How do I migrate my Data Source Connector project to a Batch Processor project?

How do I migrate my Data Source Connector project to a Batch Processor project?

The Batch Processor replaces the Data Source Connector, providing the same (and more) functionality. If you have an existing project or application using the data source connector you can migrate from the Data Source Connector to the Batch Processor by following the steps outlined below.

Upgrade the rulebase

The Batch Processor only supports rulebases compiled in the current version of Oracle Policy Modeling. You will have to update the rulebase you are currently using with the Data Source Connector by opening it in Oracle Policy Modeling.

  1. Open the rulebase Project in Oracle Policy Modeling
  2. Follow the upgrade project steps
  3. Build the rulebase

 

In most cases, upgrading a rulebase is a straightforward procedure. For more information see the topic Upgrade a project in the Oracle Policy Modeling User's Guide.

Convert Data Source Connector file descriptors to Batch Processor configuration

The Data Source Connector requires a descriptor for each csv file to be processed, the file descriptor contains information about the columns and the data contained in each column.
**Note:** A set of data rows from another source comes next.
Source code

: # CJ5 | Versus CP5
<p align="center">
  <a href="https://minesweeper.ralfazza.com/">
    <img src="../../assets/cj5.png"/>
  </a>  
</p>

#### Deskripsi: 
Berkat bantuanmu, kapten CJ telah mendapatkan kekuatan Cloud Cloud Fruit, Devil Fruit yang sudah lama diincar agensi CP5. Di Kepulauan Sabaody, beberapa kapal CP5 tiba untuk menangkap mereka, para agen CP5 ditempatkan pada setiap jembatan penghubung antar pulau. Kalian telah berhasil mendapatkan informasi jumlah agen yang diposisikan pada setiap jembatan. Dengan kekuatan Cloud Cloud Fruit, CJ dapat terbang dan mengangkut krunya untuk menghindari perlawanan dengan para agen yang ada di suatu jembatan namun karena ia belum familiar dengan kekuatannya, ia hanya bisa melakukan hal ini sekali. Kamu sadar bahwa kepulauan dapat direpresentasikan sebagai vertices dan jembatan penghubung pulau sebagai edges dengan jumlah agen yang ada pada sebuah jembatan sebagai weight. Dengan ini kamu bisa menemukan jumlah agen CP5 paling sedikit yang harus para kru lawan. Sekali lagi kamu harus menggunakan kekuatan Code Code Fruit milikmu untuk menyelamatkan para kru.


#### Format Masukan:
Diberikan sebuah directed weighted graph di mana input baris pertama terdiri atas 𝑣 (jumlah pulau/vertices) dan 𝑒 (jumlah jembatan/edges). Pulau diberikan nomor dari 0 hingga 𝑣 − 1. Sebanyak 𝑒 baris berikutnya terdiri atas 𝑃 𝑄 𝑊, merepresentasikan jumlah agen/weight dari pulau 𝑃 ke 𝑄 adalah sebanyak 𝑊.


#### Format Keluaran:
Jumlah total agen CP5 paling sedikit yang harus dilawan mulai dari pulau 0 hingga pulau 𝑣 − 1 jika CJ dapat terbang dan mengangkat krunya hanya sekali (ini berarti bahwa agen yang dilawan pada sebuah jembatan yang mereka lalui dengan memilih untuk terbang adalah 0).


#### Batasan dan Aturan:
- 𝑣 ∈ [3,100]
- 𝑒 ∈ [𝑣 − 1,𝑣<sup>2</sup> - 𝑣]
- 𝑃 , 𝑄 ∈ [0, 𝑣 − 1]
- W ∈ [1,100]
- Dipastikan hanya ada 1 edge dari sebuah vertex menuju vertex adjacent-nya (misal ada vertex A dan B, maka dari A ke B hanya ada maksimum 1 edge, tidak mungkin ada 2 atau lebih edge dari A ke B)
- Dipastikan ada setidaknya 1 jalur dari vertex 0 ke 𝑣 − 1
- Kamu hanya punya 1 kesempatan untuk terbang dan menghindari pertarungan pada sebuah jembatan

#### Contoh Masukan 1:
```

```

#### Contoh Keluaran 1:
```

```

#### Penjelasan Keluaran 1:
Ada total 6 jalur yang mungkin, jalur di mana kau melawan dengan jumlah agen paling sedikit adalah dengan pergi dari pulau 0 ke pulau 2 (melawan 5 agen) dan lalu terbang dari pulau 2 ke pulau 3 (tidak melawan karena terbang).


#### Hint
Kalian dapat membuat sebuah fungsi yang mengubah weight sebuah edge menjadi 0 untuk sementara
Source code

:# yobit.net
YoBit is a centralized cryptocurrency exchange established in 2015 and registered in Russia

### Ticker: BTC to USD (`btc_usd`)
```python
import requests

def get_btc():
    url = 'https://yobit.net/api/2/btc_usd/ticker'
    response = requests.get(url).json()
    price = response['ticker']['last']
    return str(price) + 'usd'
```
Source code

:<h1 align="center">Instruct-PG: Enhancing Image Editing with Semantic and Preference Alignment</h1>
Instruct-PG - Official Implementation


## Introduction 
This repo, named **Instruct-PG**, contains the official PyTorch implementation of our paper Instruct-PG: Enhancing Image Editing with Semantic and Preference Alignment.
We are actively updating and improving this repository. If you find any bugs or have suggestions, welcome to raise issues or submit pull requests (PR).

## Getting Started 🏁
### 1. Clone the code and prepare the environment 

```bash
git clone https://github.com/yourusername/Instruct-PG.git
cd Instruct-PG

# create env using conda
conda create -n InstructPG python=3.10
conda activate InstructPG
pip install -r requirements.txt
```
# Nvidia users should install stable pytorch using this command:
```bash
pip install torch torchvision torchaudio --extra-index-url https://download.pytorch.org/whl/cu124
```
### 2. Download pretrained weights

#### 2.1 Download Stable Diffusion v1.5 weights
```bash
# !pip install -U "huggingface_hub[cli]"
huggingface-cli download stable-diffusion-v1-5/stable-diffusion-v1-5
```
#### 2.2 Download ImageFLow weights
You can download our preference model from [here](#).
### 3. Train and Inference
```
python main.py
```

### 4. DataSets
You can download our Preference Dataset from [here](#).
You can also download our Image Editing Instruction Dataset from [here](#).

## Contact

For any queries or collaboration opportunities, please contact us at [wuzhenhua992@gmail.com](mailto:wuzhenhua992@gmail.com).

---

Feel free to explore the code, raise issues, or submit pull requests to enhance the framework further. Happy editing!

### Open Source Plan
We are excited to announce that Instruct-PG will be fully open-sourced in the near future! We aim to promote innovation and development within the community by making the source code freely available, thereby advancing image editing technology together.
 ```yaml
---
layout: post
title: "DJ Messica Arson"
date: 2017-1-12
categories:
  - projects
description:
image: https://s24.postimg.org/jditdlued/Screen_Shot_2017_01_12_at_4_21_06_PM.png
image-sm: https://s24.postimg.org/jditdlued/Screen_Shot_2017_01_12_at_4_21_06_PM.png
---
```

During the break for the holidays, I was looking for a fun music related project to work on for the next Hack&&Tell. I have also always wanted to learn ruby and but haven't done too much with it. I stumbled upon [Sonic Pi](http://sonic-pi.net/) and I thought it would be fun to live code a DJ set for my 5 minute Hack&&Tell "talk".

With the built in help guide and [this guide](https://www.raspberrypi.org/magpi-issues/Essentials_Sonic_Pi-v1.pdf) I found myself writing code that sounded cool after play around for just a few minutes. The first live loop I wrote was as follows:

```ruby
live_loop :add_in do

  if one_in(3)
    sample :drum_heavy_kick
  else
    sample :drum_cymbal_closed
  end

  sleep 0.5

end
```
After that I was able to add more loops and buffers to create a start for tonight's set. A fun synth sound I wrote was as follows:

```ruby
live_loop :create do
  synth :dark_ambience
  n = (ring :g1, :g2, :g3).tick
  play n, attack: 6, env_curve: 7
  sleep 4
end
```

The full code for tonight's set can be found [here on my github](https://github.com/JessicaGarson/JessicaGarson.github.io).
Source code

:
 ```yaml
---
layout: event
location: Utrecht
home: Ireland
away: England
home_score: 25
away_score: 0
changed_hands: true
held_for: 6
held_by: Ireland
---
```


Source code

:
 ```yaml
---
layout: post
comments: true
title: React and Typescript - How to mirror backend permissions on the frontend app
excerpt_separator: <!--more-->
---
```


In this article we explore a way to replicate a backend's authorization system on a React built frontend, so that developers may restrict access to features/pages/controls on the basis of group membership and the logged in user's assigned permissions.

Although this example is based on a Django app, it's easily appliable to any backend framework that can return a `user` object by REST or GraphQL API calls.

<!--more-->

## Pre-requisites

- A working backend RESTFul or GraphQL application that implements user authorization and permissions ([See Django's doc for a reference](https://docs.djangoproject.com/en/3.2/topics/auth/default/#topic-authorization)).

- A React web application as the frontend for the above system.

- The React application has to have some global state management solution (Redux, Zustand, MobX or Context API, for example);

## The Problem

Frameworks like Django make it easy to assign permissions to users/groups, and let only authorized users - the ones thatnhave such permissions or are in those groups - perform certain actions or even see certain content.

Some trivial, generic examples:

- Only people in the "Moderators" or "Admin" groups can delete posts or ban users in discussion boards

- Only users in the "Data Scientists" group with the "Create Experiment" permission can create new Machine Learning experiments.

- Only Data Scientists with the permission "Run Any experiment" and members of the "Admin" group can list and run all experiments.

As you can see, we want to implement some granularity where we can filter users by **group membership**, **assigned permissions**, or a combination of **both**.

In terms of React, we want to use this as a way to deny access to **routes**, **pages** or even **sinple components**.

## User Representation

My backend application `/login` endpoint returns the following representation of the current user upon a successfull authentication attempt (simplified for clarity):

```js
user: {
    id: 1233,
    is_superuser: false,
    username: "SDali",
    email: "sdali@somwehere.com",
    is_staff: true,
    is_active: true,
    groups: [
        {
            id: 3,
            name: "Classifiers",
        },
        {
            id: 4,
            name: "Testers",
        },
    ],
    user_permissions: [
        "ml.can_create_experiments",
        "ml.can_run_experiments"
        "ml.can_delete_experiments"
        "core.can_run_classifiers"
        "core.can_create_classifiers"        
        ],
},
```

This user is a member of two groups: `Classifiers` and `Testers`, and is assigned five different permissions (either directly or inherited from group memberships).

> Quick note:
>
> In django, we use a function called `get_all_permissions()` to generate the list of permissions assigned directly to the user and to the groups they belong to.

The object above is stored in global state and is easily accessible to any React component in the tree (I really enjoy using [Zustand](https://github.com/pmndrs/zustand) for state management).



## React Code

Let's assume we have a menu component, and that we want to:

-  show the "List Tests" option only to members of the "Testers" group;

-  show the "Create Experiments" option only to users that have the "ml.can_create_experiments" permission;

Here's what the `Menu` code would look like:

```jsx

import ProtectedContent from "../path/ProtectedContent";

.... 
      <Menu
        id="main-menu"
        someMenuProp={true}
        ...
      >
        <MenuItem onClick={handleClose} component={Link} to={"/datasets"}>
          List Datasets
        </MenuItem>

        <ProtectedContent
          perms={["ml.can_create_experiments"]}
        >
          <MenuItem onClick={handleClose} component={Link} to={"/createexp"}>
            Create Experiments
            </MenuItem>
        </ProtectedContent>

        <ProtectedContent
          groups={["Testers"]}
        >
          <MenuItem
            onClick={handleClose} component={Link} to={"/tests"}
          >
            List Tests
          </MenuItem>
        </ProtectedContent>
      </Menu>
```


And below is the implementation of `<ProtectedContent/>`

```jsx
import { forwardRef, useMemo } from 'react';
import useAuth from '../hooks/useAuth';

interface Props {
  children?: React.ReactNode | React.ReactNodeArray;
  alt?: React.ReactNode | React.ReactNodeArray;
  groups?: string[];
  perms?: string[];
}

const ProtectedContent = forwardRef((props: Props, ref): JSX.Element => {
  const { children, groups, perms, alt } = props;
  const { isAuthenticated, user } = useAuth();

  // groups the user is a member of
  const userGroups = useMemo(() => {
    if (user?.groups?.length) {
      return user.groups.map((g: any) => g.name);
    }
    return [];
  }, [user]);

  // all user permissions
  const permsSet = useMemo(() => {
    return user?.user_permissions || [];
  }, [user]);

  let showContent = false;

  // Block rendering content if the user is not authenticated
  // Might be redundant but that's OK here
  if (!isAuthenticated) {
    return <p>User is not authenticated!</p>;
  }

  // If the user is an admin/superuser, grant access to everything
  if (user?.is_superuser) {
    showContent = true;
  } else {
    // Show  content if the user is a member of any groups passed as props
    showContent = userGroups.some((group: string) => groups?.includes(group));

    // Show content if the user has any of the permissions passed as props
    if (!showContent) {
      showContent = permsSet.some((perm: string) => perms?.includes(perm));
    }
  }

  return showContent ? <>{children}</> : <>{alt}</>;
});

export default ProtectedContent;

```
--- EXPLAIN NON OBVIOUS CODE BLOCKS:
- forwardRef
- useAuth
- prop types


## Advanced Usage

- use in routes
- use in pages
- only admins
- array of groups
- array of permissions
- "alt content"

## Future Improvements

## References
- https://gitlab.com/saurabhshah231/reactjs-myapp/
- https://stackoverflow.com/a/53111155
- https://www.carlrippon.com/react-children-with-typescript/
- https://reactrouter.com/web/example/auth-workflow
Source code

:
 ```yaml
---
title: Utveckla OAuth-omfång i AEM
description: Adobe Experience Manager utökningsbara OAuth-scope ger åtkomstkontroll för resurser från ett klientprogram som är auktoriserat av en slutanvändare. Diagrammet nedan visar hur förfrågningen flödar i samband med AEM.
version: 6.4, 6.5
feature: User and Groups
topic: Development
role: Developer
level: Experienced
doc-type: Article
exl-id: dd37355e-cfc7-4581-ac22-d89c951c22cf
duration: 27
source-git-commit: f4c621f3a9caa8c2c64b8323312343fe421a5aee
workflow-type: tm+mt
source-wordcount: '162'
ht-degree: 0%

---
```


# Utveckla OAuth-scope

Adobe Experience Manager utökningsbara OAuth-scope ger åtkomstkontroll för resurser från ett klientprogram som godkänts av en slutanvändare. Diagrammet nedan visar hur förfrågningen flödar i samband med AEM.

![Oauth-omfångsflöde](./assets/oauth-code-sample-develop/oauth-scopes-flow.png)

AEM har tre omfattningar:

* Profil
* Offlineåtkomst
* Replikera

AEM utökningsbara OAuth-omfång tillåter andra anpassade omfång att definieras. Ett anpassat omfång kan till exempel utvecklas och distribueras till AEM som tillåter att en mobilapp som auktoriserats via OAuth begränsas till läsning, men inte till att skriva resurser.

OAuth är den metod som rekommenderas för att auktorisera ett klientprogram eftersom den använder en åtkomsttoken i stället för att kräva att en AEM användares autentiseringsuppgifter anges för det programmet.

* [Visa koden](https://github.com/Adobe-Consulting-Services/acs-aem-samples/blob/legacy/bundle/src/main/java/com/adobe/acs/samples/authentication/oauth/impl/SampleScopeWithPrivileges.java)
The Batch Processor does not require file descriptors.

You can migrate the information from a Data Source Connector file descriptor to Batch Processor configuration in the following way.

Header information must exist in the orginal csv file. The first row of any csv file should contain the column names.

Example Data Source Connector file descriptor for parent.csv

 

parent.xml

<table name="parent" xmlns="http://oracle.com/determinations/connector/ data-source/table">
        <columns>
                <column header="id" ordinality="1"/>
                <column header="name" ordinality="2"/>
                <column header="wage" ordinality="3"/>
        <columns>
</table>

 

Example data in parent.csv:

 

parent.csv

1,John Robinson,350

2,Lois Griffin,400

 

For the Batch Processor, the parent.xml file descriptor is no longer required, but the column headers should be added to parent.csv

Example data in parent.csv for Batch Processor:

 

parent.csv

id,name,wage

1,John Robinson,350

2,Lois Griffin,400

 

If the column headings match the public names of attributes in the parent entity, then no further configuration is needed. Otherwise, attributes can be explicitly configured in the Batch Processor configuration file.

If you did need to explicitly map the parent entity you would add the mapping to the Batch Processor configuration file.

Example mapping for person.csv (mapped to rulebase global entity)

<mappings>
        <mapping entity="global" table="person" primary-key="id">
                <attribute name="name" field="name" />
                <attribute name="wage" field="wage" />
        </mapping>
        ...
</mappings>

For more information on Batch Processor mappings, see Example Entity mapping, Specify an attribute mapping.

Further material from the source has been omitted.